The hospital which was built in the 1980s, tends to an area with approximately 300.000 inhabitants and despite the filth and disrepair of the maternity wards, doctors at Elbasan carry out around 2500 deliveries and 1300 chirurgical interventions annually.
The director of the hospital Arben Paralloi is very concerned about the situation and says that without some extra aid the hospital faces an uncertain future.
"The maternity hospital of Elbasan is one of the most important ones in Albania...The situation of the maternity hospital of Elbasan is very poor," said Paralloi whilst pointing at old surgical instruments, corroded vases and broken delivery beds.
"We are open to all the aid and investments that can be offered to us by the government or the non-governmental organisations, be these national or international.

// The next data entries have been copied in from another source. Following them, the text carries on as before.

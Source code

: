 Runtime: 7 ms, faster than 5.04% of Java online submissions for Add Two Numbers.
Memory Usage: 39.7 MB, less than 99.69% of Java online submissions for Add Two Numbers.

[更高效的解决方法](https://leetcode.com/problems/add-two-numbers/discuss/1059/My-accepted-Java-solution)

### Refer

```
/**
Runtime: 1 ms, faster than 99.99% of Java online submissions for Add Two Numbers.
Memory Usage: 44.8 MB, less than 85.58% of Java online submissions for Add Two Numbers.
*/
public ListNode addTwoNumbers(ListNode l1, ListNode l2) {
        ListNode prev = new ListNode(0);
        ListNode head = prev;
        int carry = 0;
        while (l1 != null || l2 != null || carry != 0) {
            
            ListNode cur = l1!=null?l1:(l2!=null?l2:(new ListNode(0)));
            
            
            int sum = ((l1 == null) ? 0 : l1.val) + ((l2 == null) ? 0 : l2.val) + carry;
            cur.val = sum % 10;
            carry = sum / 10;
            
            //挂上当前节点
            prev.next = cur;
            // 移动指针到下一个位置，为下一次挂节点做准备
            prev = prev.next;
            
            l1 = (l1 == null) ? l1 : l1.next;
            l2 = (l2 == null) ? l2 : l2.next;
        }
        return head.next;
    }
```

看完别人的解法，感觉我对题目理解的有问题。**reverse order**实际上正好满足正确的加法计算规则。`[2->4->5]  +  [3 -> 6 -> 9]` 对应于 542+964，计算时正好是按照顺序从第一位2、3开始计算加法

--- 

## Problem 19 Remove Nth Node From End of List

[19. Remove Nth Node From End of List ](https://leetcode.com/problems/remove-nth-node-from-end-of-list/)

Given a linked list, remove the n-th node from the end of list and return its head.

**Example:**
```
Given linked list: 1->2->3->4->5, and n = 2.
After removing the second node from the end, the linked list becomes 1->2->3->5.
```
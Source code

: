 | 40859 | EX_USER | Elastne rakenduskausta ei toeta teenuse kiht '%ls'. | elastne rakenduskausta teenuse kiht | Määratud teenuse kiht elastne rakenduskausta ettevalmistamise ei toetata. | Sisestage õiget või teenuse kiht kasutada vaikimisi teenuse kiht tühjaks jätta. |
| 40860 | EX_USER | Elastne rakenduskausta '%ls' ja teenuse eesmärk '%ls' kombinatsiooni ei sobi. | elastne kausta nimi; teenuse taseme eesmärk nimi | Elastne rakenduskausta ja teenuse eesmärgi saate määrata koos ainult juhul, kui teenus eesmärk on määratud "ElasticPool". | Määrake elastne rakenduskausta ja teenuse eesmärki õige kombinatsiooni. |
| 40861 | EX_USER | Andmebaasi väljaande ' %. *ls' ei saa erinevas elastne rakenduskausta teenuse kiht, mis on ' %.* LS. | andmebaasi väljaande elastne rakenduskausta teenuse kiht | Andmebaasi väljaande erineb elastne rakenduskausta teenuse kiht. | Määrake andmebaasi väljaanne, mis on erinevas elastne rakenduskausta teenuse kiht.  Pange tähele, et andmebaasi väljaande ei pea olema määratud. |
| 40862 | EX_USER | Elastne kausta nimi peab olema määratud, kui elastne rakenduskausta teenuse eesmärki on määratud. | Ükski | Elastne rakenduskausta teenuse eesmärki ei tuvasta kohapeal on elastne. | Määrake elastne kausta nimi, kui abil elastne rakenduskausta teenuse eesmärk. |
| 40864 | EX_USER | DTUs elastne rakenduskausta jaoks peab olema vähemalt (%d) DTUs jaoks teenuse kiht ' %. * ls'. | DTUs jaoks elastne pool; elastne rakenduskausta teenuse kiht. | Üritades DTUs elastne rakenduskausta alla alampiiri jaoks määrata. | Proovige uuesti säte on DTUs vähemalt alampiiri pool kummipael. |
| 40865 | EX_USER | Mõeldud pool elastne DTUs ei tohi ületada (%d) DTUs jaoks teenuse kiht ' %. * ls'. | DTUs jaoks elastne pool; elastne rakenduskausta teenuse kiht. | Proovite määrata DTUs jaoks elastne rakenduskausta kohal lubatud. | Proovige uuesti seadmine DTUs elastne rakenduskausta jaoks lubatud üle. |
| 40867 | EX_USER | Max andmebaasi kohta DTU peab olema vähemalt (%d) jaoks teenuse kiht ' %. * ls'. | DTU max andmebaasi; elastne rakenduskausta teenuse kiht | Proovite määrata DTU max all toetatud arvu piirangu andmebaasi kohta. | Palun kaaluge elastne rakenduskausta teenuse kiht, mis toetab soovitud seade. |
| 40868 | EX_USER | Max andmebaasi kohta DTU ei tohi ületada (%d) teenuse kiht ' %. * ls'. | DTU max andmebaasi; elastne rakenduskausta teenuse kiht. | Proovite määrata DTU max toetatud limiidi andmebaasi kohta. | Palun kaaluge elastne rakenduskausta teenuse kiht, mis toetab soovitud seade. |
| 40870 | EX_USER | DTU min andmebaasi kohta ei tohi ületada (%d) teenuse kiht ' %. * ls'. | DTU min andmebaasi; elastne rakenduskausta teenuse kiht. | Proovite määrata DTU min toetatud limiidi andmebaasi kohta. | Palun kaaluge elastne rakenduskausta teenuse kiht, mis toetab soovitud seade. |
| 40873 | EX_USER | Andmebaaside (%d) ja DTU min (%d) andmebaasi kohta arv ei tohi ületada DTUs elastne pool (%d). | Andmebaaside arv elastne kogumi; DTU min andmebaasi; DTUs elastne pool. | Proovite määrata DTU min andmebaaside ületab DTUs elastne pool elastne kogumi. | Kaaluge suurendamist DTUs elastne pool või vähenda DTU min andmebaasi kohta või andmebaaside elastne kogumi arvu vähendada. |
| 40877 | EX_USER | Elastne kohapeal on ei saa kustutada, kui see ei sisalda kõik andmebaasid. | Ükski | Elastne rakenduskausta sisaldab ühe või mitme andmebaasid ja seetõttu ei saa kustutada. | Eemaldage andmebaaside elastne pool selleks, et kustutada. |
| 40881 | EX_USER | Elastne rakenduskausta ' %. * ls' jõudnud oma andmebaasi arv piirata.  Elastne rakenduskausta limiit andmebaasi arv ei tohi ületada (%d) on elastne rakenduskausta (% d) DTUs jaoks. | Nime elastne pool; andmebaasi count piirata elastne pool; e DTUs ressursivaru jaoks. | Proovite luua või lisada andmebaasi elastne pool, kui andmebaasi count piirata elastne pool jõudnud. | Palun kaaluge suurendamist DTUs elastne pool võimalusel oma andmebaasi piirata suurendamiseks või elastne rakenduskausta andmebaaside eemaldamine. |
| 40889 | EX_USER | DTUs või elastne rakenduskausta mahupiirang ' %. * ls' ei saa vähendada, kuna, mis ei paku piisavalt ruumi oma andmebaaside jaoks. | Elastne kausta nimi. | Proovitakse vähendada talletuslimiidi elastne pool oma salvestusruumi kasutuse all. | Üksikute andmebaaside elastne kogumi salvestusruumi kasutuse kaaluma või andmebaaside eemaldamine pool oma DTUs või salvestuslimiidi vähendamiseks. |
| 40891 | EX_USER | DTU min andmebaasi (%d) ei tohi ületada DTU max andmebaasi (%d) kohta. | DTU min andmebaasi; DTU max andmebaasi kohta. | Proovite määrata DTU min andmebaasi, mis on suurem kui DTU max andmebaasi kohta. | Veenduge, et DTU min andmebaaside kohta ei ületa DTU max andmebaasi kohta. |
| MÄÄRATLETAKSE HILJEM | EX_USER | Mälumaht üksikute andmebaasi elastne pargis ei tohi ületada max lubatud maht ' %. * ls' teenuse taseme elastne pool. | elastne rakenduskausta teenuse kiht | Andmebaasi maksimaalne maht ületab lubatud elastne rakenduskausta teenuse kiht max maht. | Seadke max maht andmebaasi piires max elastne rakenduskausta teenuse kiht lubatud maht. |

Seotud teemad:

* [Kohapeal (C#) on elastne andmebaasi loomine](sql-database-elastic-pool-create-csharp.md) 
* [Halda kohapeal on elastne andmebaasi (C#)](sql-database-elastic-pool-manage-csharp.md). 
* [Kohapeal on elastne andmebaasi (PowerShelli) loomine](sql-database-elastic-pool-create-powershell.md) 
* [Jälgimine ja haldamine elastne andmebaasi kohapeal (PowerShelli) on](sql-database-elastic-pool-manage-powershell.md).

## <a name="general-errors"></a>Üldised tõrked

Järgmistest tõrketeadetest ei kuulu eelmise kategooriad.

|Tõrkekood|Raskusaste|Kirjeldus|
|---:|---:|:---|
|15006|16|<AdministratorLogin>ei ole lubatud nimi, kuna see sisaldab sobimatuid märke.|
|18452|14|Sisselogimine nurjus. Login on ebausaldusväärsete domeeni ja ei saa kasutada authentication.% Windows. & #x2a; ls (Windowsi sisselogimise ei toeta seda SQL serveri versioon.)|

We hope that the situation in this institution, where life begins, changes for the better soon."
Amongst such bad decay and hygiene problems it nothing short of a miracle that mothers and babies survive.
Damp patches are common placed throughout the walls of the maternity wards and water flows freely from the toilets into the hospital floor.
Wards are over-crowded with anxious family members and women who are afraid to give birth there but have little choice in the matter.
"I am not happy with the conditions of the hospital. The only ones taking care of us are the nurses. I am having a blood test and I am so afraid I could catch any diseases, because of the poor conditions. We bring our gowns with us from home, because there is nothing here," said Fadile Qosja, a patient at the hospital.
"Yes, I am (afraid). As you can see the ceiling is falling down on us," said another patient as she pointed to the crumbling ceiling.
In fact the situation is so bad and hygiene levels so poor that women are prevented from staying at the hospital for more than two days because of the risk of infection.